Document images with source code
• • •

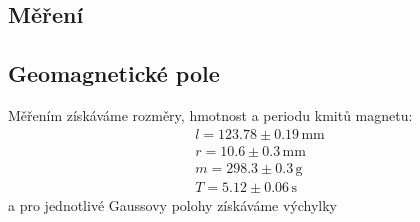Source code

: \documentclass[czech,11pt,a4paper]{article}
\begin{document}
\begin{multicols}{2}
	\section{Měření}
	\subsection{Geomagnetické pole}
	Měřením získáváme rozměry, hmotnost a periodu kmitů magnetu:
	\begin{gather*}
		l = 123.78 \pm 0.19 \,\mathrm{mm}\\ r = 10.6 \pm 0.3 \,\mathrm{mm}\\ m = 298.3 \pm 0.3  \,\mathrm{g} \\ T = 5.12 \pm 0.06 \,\mathrm{s}
	\end{gather*}
	a pro jednotlivé Gaussovy polohy získáváme výchylky
	

\end{multicols}
\end{document}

• • •

Identify the lines in the entries above that contain "begin", then copy them out.

\begin{document}
\begin{multicols}{2}
	\begin{gather*}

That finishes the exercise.